In the material beneath, how many lines contain the word "Shared"? Give the count alone.

_ _ _ _

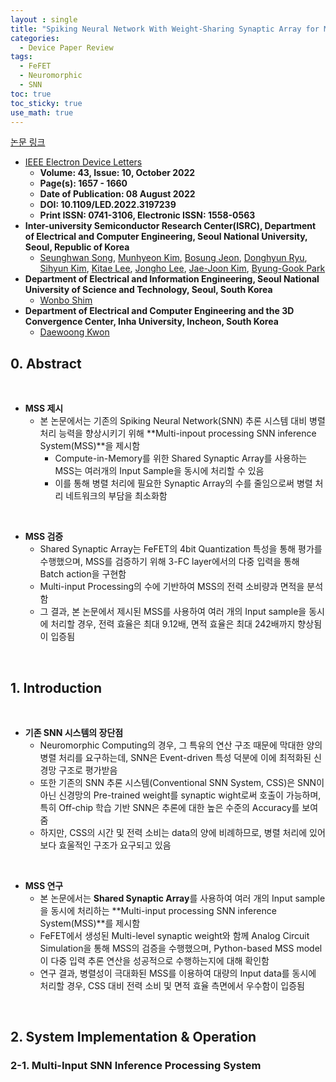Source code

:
 ```yaml
---
layout : single
title: "Spiking Neural Network With Weight-Sharing Synaptic Array for Multi-input Processing"   
categories: 
  - Device Paper Review
tags:
  - FeFET  
  - Neuromorphic       
  - SNN
toc: true
toc_sticky: true
use_math: true
---
```




[논문 링크](https://ieeexplore.ieee.org/document/9852258)         

- [IEEE Electron Device Letters](https://ieeexplore.ieee.org/xpl/RecentIssue.jsp?punumber=55)   
  - **Volume: 43, Issue: 10, October 2022**   
  - **Page(s): 1657 - 1660**  
  - **Date of Publication: 08 August 2022**   
  - **DOI: 10.1109/LED.2022.3197239**    
  - **Print ISSN: 0741-3106, Electronic ISSN: 1558-0563**   
- **Inter-university Semiconductor Research Center(ISRC), Department of Electrical and Computer Engineering, Seoul National University, Seoul, Republic of Korea**      
  - [Seunghwan Song](https://ieeexplore.ieee.org/author/37088971575), [Munhyeon Kim](https://ieeexplore.ieee.org/author/37086855005), [Bosung Jeon](https://ieeexplore.ieee.org/author/37088936352), [Donghyun Ryu](https://ieeexplore.ieee.org/author/37086838647), [Sihyun Kim](https://ieeexplore.ieee.org/author/37085805964), [Kitae Lee](https://ieeexplore.ieee.org/author/37086309825), [Jongho Lee](https://ieeexplore.ieee.org/author/37085367913), [Jae-Joon Kim](https://ieeexplore.ieee.org/author/37076821100), [Byung-Gook Park](https://ieeexplore.ieee.org/author/37278999100)     
- **Department of Electrical and Information Engineering, Seoul National University of Science and Technology, Seoul, South Korea**    
  - [Wonbo Shim](https://ieeexplore.ieee.org/author/37394024400)      
- **Department of Electrical and Computer Engineering and the 3D Convergence Center, Inha University, Incheon, South Korea**   
  - [Daewoong Kwon](https://ieeexplore.ieee.org/author/37402105900)   


## 0. Abstract    

&nbsp;

- **MSS 제시**   
  - 본 논문에서는 기존의 Spiking Neural Network(SNN) 추론 시스템 대비 병렬 처리 능력을 향상시키기 위해 **Multi-inpout processing SNN inference System(MSS)**을 제시함     
    - Compute-in-Memory를 위한 Shared Synaptic Array를 사용하는 MSS는 여러개의 Input Sample을 동시에 처리할 수 있음   
    - 이를 통해 병렬 처리에 필요한 Synaptic Array의 수를 줄임으로써 병렬 처리 네트워크의 부담을 최소화함    

&nbsp;

- **MSS 검증**   
  - Shared Synaptic Array는 FeFET의 4bit Quantization 특성을 통해 평가를 수행했으며, MSS를 검증하기 위해 3-FC layer에서의 다중 입력을 통해 Batch action을 구현함    
  - Multi-input Processing의 수에 기반하여 MSS의 전력 소비량과 면적을 분석함   
  - 그 결과, 본 논문에서 제시된 MSS를 사용하여 여러 개의 Input sample을 동시에 처리할 경우, 전력 효율은 최대 9.12배, 면적 효율은 최대 242배까지 향상됨이 입증됨   

&nbsp;

## 1. Introduction   

&nbsp;

- **기존 SNN 시스템의 장단점**   
  - Neuromorphic Computing의 경우, 그 특유의 연산 구조 때문에 막대한 양의 병렬 처리를 요구하는데, SNN은 Event-driven 특성 덕분에 이에 최적화된 신경망 구조로 평가받음    
  - 또한 기존의 SNN 추론 시스템(Conventional SNN System, CSS)은 SNN이 아닌 신경망의 Pre-trained weight를 synaptic wight로써 호출이 가능하며, 특히 Off-chip 학습 기반 SNN은 추론에 대한 높은 수준의 Accuracy를 보여줌   
  - 하지만, CSS의 시간 및 전력 소비는 data의 양에 비례하므로, 병렬 처리에 있어 보다 효울적인 구조가 요구되고 있음    

&nbsp;

- **MSS 연구**   
  - 본 논문에서는 **Shared Synaptic Array**를 사용하여 여러 개의 Input sample을 동시에 처리하는 **Multi-input processing SNN inference System(MSS)**를 제시함   
  - FeFET에서 생성된 Multi-level synaptic weight와 함께 Analog Circuit Simulation을 통해 MSS의 검증을 수행했으며, Python-based MSS model이 다중 입력 추론 연산을 성공적으로 수행하는지에 대해 확인함    
  - 연구 결과, 병렬성이 극대화된 MSS를 이용하여 대량의 Input data를 동시에 처리할 경우, CSS 대비 전력 소비 및 면적 효율 측면에서 우수함이 입증됨    

&nbsp;

## 2. System Implementation & Operation    
### 2-1. Multi-Input SNN Inference Processing System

_ _ _ _

ANSWER BELOW: 3